2. The area of the rectangular face can be calculated by multiplying the length and width of the face.
Area of the rectangular face = 10 * x = 10x square centimeters.
The total surface area of the prism is the sum of the areas of the two faces and the two identical side faces.
Total surface area = 2 * (Area of triangular face) + 2 * (Area of rectangular face)
524 = 2 * 24 + 2 * 10x
524 = 48 + 20x
476 = 20x
x = 23.8
Therefore, the missing length of the triangular prism is 23.8 centimeters.
these are the options though:
17 cm
10 cm
8 cm
16 cm
the dimensions of the triangular prism are:
Base=8
height=6
S1=10
S2=8
S3=10
find the missing length
To find the missing length of the triangular prism, we need to first calculate the lateral surface area of the prism and then use the total surface area provided to solve for the missing length.
Given:
Base = 8 cm
Height = 6 cm
Side 1 (S1) = 10 cm
Side 2 (S2) = 8 cm
Side 3 (S3) = 10 cm
Total Surface Area = 524 cm²
The lateral surface area of the triangular prism is the sum of the areas of the three rectangular faces:
Lateral Surface Area = (perimeter of the base) * height = (S1 + S2 + S3) * height
Substitute the given values:
Lateral Surface Area = (10 + 8 + 10) * 6
Lateral Surface Area = 28 * 6
Lateral Surface Area = 168 cm²
The total surface area of the prism includes the lateral surface area and the area of the two triangular faces on the ends:
Total Surface Area = Lateral Surface Area + 2 * (Area of one triangular face)
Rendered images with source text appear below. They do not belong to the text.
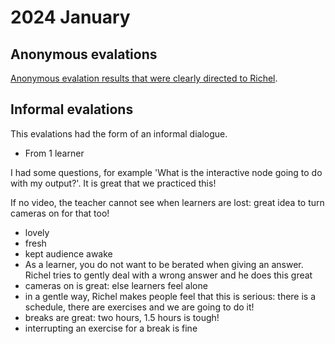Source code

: # 2024 January

## Anonymous evalations

[Anonymous evalation results that were clearly directed to Richel](python_by_richel.md).

## Informal evalations

This evalations had the form of an informal dialogue.

- From 1 learner

I had some questions, for example 'What is the interactive node
going to do with my output?'. It is great that we practiced this!

If no video, the teacher cannot see when learners are lost:
great idea to turn cameras on for that too!

- lovely
- fresh
- kept audience awake
- As a learner, you do not want to be berated when giving an answer.
  Richel tries to gently deal with a wrong answer and he does this great
- cameras on is great: else learners feel alone
- in a gentle way, Richel makes people feel that this is serious:
  there is a schedule, there are exercises and we are going to do it!
- breaks are great: two hours, 1.5 hours is tough!
- interrupting an exercise for a break is fine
First, calculate the area of one triangular face:
Area of a Triangle = 0.5 * base * height
Area of one triangular face = 0.5 * 8 * 6
Area of one triangular face = 24 cm²
Now, calculate the missing length using the given Total Surface Area:
Total Surface Area = Lateral Surface Area + 2 * (Area of one triangular face)
524 = 168 + 2 * 24
524 = 168 + 48
524 = 216
To find the missing length:
216 = (S1 + S2 + S3) * height
216 = (10 + 8 + S3) * 6
216 = 18 + 6S3
6S3 = 216 - 18
6S3 = 198
S3 = 33
Therefore, the missing length of the triangular prism is 33 cm.